Obviously you didn’t stop there [laughs]

[KH] Right! When I saw how the people in the group were approaching the process, I disagreed as always … [laughs] Most people in the group came from the fashion department and they started by drawing trousers and jackets. I was like, »Come on, it’s Malevich, I don’t think that he was making trousers and jackets!« I really appreciate my teacher’s reaction in this moment, because she said, »Everybody can speak up, but you have to show me. What do you mean? Show me one costume«. So I did …

… I thought of a concept and made a sculpture, one that you could take apart and wear on an opera stage. Before I knew it, I got appointed the head of the project! She trusted me with translating the historical concept from Malevich into the present, and we then worked together on the reconstruction for the following year. My teacher suggested that we should also submit the project to some fashion competitions in Russia. I thought that it was not really fashion what I was making, but she said we could adapt it. I ended up winning a few prizes for these pieces and decided to make a wearable collection when back in Berlin. I was hesitant about the work load at first, but thankfully my professor at KHB Weißensee, Alex Jordan, was very supportive of the idea!

How do you approach new projects?

[KH] First, I always need to understand what the work is about. Then I will draw, take my own custom glyphs or research images of architecture or people, while always trying to stay away from graphic design.

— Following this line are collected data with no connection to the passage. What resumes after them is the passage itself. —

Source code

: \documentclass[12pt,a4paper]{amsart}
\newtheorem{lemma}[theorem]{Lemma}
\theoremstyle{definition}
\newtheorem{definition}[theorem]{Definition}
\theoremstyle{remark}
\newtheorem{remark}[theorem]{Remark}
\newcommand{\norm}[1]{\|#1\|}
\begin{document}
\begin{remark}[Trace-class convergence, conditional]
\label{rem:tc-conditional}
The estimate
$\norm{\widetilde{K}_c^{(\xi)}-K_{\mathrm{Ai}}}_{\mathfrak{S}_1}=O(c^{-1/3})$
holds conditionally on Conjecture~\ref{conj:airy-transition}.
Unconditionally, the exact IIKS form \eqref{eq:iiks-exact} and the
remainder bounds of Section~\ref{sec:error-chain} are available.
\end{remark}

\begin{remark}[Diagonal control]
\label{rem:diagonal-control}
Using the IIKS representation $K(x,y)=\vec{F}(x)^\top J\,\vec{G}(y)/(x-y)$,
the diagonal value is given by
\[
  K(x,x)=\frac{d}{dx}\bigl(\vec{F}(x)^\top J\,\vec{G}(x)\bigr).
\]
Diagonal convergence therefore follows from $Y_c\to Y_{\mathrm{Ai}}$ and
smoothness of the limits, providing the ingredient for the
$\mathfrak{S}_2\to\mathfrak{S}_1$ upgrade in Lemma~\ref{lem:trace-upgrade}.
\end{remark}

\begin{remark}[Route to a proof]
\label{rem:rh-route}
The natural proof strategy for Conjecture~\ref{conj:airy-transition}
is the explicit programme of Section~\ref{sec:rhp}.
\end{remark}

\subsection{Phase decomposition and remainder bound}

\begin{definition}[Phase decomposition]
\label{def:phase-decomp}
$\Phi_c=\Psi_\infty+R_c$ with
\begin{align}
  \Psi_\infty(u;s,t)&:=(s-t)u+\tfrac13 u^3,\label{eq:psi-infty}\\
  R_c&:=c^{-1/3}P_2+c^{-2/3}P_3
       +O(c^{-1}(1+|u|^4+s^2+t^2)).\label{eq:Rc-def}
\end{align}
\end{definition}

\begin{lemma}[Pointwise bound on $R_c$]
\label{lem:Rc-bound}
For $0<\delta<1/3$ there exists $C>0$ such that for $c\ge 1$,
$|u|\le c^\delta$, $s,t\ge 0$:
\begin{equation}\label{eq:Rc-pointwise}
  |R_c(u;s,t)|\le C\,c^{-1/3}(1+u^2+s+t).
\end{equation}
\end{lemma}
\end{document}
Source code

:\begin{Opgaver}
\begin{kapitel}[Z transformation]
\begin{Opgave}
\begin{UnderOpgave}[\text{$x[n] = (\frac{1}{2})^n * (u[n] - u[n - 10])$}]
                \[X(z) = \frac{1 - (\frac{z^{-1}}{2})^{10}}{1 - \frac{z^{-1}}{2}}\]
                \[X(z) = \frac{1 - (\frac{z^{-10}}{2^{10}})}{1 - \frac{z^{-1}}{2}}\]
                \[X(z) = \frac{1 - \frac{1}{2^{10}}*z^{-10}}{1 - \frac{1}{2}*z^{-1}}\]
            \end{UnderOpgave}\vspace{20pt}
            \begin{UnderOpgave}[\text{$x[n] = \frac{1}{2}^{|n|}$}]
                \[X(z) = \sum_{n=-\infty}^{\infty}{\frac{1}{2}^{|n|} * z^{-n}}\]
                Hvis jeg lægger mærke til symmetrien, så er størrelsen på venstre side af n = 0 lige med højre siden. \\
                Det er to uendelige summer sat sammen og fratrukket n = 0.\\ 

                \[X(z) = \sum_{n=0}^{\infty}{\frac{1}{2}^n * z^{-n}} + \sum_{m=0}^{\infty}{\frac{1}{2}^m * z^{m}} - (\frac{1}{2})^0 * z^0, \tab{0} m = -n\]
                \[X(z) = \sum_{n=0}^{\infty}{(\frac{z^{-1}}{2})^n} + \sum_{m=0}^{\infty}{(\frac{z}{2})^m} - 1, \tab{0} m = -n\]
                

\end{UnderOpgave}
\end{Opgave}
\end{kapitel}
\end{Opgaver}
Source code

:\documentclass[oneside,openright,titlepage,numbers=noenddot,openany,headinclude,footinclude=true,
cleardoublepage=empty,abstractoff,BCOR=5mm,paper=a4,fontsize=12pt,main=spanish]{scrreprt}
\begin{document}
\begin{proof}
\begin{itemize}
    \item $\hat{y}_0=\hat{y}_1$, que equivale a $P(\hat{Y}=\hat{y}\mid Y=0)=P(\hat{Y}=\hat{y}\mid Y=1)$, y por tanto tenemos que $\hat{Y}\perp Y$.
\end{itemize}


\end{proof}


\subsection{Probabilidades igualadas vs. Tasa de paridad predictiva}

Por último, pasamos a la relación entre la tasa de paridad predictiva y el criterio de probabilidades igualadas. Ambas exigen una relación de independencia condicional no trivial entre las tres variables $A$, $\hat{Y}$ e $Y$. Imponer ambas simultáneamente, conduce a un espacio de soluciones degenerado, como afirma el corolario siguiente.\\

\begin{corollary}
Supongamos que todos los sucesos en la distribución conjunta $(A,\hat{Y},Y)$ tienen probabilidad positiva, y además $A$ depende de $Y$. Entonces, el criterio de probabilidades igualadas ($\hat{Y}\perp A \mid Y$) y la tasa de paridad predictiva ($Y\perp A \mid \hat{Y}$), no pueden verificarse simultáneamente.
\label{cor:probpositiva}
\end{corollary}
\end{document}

I never make design mood boards, because they are already translations of information. If I take somebody else’s translated information then I don’t really translate it myself. Instead, I start with asking how I can build a concept to translate the information. With every project I try to explore my own limitations and to not do what was asked. As graphic designers we are expected to to satisfy people‘s needs. Now I’m able to say that I don’t work like that. I can be more picky and choose projects that allow me to search for answers and give an opinion.

In other words, you start with the incentive to push yourself a bit further …

[KH] Yes, I always have been interested in the things that we can’t understand at first glance. I think this is why my work often appears to be uncomfortable for people. I like to trigger simultaneous emotions and at some point it wasn’t enough to just work in two dimensions anymore. So I started to work more in 3D and animation, as I felt this offered more possibilities to make an impact. All these decisions brought me to work with powerful artists like Pussy Riot who have a similar approach of pushing the limits of what art and music is supposed to be and use multiple sources of media to deliver messages with most possible impact. Our collaboration work will be out very soon alongside their new album.

After four dimensions where do you go next, Kristina?

[KH] [laughs] I don’t know how we will act or how we will think in the distant future, but I think it’s important to try and experiment with those visions. I’m not even close to the end of the way.